DEATH CERTIFICATE

OLLIE A. ELKINS

Date:    02 February 1945
Cert:    03962 
Place of Death: County: Knott   City or Town:  Lackey
Name of Hospital or Institution: (blank)
Length of stay in hospital or community: (blank)
Usual Residence of Deceased: State: Ky.      County:  Knott
City or Town:  Lackey 
Full Name:  Ollie A. ELKINS 
If Veteran Name War: (blank)
Social Security No.: (blank)
Sex, Color or Race, Marital Status:  Male, White, Married
Husband or Wife of:  Gypsy ELKINS
Age of husband or wife if alive: (blank)
Birth date of deceased:   12 September 1898
Age: 47 years
Birthplace:   Floyd Co., Ky.
Occupation:   Payroll Clerk 
Industry or business: (blank)
Father Name:   W. C. ELKINS
Father Birthplace:  Floyd Co., Ky. 
Mother Maiden Name:  Victoria AKERS 
Mother Birthplace:  Floyd Co., Ky. 
Informant:  Grats ELKINS, East Point, Ky. 
Burial Place:  Hindman, Ky. 
Date:   04 February 1945 
Signature of funeral director:  W. J. Ryan, Martin, Ky.
Date received by local registrar: 23 February 1945 
Registrar's Signature:  Ida Livingston Rose B. Craft acting L. R.
Date of Death:  02 February 1945 
I hereby certify that I attended deceased from (blank) to (blank), that I last saw him alive on (blank), and that death occurred on the date stated above at 8:00 a.m.

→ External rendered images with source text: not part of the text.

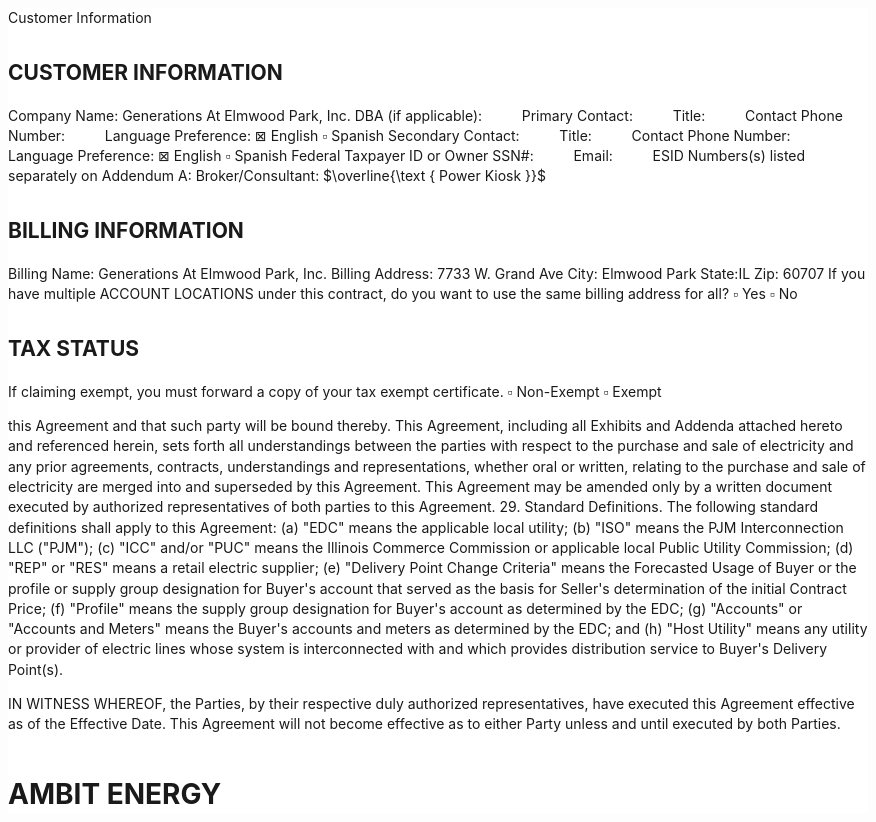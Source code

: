 Customer Information

## CUSTOMER INFORMATION

Company Name: Generations At Elmwood Park, Inc.
DBA (if applicable): $\qquad$
Primary Contact: $\qquad$ Title: $\qquad$
Contact Phone Number: $\qquad$ Language Preference: $\boxtimes$ English $\square$ Spanish
Secondary Contact: $\qquad$ Title: $\qquad$
Contact Phone Number: $\qquad$ Language Preference: $\boxtimes$ English $\square$ Spanish
Federal Taxpayer ID or Owner SSN\#: $\qquad$ Email: $\qquad$
ESID Numbers(s) listed separately on Addendum A: Broker/Consultant: $\overline{\text { Power Kiosk }}$

## BILLING INFORMATION

Billing Name: Generations At Elmwood Park, Inc.
Billing Address: 7733 W. Grand Ave
City: Elmwood Park
State:IL
Zip: 60707
If you have multiple ACCOUNT LOCATIONS under this contract, do you want to use the same billing address for all? $\square$ Yes $\square$ No

## TAX STATUS

If claiming exempt, you must forward a copy of your tax exempt certificate. $\square$ Non-Exempt $\square$ Exempt

this Agreement and that such party will be bound thereby. This Agreement, including all Exhibits and Addenda attached hereto and referenced herein, sets forth all understandings between the parties with respect to the purchase and sale of electricity and any prior agreements, contracts, understandings and representations, whether oral or written, relating to the purchase and sale of electricity are merged into and superseded by this Agreement. This Agreement may be amended only by a written document executed by authorized representatives of both parties to this Agreement.
29. Standard Definitions. The following standard definitions shall apply to this Agreement: (a) "EDC" means the applicable local utility; (b) "ISO" means the PJM Interconnection LLC ("PJM"); (c) "ICC" and/or "PUC" means the Illinois Commerce Commission or applicable local Public Utility Commission; (d) "REP" or "RES" means a retail electric supplier; (e) "Delivery Point Change Criteria" means the Forecasted Usage of Buyer or the profile or supply group designation for Buyer's account that served as the basis for Seller's determination of the initial Contract Price; (f) "Profile" means the supply group designation for Buyer's account as determined by the EDC; (g) "Accounts" or "Accounts and Meters" means the Buyer's accounts and meters as determined by the EDC; and (h) "Host Utility" means any utility or provider of electric lines whose system is interconnected with and which provides distribution service to Buyer's Delivery Point(s).

IN WITNESS WHEREOF, the Parties, by their respective duly authorized representatives, have executed this Agreement effective as of the Effective Date. This Agreement will not become effective as to either Party unless and until executed by both Parties.

# AMBIT ENERGY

Immediate cause of death:  Cardiac Insufficiency 
Duration: (blank)
Due to:  Coronary Occlusion
Major findings of operations: (blank)
Accident, suicide, or homicide: (blank)
Date of occurrence: (blank)
Where did injury occur: (blank)
While at work:  (blank)
Means of injury: (blank)
Signature & Address:  A. R. Hodge, M.D.